Comme nous l’avons évoqué, les cellules gliales font parties du SNE. Celles-ci sont 4 fois plus nombreuses que les neurones entériques [177], et présentent beaucoup de similitudes avec les astrocytes du SNC [178]. Elles sont majoritairement retrouvées au niveau des ganglions des plexi nerveux entériques, mais sont aussi situées le long des fibres inter-ganglionnaires, et des nerfs extrinsèques [179]. Ces cellules gliales possèdent de multiples rôles au niveau du SNE, et plus

largement au niveau intestinal. Tout d’abord, il a été observé qu’une ablation des cellules gliales entériques chez des animaux transgéniques, entraînait une dégénérescence neuronale, suggérant donc leur implication dans la survie des neurones entériques [180]. Ceci serait permis, entre autres, par l’approvisionnement de ces derniers en nutriments [178], et par la production de facteurs neurotrophiques comme le Glial-Derived Neurotrophic Factor (GDNF) [181]. A côté de cette fonction protectrice vis-à-vis des neurones, les cellules gliales jouent également un rôle dans la neurotransmission entérique. Par exemple, dans le cadre de la transmission nitrergique, la L-arginine (le substrat nécessaire à la synthèse de NO par les NOS) a exclusivement été détectée dans les cellules gliales. Dès lors, elles représentent la seule source de L-arginine pour les neurones entériques synthétisant du NO [182]. Enfin, plus récemment, il a été montré que ces cellules gliales entériques interviennent également dans le maintien de l’intégrité de la barrière épithéliale intestinale, ainsi que dans la réponse immunitaire intestinale via la sécrétion de cytokines [178, 183].

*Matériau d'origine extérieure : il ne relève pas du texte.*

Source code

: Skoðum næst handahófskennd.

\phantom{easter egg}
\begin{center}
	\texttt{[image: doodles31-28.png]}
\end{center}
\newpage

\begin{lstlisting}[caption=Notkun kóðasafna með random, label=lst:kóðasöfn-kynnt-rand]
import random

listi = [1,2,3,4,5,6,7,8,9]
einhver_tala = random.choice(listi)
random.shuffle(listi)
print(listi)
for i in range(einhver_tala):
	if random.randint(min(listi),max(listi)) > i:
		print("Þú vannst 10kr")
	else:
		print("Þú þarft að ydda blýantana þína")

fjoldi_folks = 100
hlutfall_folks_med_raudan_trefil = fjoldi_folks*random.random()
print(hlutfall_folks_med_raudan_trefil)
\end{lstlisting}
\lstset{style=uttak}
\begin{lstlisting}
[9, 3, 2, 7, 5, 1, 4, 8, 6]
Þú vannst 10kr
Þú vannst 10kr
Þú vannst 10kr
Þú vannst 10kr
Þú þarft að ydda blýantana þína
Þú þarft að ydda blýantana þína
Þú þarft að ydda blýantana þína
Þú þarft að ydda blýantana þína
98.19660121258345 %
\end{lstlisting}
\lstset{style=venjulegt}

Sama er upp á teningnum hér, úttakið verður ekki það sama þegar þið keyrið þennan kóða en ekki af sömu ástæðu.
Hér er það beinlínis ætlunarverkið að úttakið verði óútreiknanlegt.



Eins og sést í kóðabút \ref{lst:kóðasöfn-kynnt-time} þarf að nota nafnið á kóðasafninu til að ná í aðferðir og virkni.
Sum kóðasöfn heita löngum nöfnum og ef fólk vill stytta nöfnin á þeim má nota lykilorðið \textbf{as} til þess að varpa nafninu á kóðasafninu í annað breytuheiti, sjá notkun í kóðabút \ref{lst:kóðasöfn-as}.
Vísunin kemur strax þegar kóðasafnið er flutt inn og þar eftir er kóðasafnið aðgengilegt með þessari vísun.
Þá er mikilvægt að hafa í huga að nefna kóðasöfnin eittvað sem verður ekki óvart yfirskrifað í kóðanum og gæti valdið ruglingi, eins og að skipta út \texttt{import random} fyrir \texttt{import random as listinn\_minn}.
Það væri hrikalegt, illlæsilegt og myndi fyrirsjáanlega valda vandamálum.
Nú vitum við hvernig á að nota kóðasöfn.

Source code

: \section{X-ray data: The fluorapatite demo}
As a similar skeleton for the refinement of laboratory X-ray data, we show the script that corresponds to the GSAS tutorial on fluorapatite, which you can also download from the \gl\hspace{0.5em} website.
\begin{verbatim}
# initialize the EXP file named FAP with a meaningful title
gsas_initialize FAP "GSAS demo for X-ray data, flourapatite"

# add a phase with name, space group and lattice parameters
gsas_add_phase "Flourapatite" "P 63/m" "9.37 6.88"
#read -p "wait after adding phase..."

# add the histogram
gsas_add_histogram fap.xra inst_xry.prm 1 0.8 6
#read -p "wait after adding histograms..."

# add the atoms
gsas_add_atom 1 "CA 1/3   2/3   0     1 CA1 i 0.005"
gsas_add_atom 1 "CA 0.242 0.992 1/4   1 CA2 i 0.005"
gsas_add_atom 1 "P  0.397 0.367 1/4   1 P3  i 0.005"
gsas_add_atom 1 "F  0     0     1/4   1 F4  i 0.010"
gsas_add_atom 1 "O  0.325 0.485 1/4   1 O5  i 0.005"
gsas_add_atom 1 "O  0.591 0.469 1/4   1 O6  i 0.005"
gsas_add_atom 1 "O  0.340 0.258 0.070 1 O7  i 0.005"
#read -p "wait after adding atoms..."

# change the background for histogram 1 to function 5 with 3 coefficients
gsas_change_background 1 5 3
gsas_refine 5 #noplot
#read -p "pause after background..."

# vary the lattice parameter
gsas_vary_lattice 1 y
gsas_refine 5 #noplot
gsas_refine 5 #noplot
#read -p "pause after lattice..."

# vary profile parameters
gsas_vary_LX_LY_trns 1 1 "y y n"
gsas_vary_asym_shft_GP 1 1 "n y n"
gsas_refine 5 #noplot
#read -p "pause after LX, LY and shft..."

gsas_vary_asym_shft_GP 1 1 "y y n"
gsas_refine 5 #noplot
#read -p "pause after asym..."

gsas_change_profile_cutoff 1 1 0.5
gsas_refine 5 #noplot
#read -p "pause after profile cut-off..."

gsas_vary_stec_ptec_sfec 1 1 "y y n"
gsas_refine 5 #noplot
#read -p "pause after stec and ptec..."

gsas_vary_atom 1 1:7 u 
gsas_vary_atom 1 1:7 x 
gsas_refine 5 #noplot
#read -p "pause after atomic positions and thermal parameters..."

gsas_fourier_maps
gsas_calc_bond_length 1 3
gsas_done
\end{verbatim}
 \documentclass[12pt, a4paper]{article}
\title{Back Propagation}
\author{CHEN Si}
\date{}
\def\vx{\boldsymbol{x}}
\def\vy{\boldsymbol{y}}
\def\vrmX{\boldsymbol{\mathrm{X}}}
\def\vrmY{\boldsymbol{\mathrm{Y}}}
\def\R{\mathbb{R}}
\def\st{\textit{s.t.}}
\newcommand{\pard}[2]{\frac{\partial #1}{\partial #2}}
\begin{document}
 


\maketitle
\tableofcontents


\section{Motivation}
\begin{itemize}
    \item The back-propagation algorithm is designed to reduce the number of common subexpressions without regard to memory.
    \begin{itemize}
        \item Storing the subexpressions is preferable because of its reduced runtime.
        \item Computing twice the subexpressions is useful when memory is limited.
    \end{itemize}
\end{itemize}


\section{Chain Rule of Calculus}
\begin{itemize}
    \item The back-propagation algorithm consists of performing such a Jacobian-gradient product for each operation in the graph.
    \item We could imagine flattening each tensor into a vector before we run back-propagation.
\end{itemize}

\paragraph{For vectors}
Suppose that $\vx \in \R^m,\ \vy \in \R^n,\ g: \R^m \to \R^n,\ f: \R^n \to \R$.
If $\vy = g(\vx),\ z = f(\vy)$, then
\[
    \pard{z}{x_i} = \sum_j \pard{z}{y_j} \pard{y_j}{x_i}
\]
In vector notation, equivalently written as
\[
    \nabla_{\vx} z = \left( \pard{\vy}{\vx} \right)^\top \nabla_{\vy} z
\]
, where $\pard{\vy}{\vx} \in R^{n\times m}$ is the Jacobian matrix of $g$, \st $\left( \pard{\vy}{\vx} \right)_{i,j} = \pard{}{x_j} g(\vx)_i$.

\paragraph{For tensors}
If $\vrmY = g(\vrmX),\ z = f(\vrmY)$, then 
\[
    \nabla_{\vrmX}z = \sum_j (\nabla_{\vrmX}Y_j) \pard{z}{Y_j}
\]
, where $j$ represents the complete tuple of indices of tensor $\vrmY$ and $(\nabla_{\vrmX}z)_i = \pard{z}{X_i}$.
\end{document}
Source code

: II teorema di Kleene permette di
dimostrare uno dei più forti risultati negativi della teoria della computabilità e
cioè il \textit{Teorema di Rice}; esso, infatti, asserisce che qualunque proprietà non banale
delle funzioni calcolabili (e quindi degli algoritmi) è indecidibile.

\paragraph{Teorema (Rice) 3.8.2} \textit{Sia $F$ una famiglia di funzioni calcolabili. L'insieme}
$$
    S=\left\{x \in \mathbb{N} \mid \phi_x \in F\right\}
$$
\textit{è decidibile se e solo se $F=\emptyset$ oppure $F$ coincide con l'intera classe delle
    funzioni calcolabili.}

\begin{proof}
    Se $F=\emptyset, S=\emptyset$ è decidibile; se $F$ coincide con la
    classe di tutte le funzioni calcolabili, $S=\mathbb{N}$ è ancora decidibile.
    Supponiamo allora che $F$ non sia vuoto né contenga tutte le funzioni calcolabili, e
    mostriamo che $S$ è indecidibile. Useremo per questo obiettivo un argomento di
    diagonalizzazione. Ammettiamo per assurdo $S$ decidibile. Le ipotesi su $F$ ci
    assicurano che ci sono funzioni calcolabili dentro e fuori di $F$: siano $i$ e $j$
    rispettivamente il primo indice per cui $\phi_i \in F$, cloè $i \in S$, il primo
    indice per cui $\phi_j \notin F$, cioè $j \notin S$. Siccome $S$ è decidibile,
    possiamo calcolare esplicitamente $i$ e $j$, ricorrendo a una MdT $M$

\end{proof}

Enfin, les Cellules Interstitielles de Cajal (CIC) sont des cellules spécialisées, jouant un rôle déterminant dans le contrôle neuronal de la contraction musculaire intestinale. Il existe 2 grands groupes fonctionnels de CIC. Celles qui sont situées au niveau du plexus myentérique, il s’agit de cellules « pacemakers » générant des ondes lentes de propagation de la motricité intestinale (voir point IV-3)) [184]. La seconde population de CIC est située dans les couches musculaires intestinales, et sont fortement innervées par les motoneurones entériques excitateurs et inhibiteurs [184]. Des données récentes montrent que la transmission nerveuse motrice implique peu de synapses directes entre les neurones entériques et les cellules musculaires lisses intestinales [185]. En revanche, étant donné que les CIC intramusculaires établissent d’un côté des connections avec les terminaisons nerveuses de ces motoneurones, et de l’autre des gap jonctions avec les cellules musculaires lisses, celles-ci serviraient d’intermédiaire crucial dans cette neurotransmission intestinale [185]. A titre d’exemple, une mutation de c-kit (un marqueur clé des CIC) chez la souris, est associée à une forte diminution de la réponse inhibitrice nitrergique [186]. Il a depuis été montré que le récepteur du NO (la guanylate cyclase soluble) était exprimé dans les CIC, démontrant clairement que ces dernières constituent un relai dans la transmission neurone nitrergique-cellule musculaire lisse intestinale [184, 187].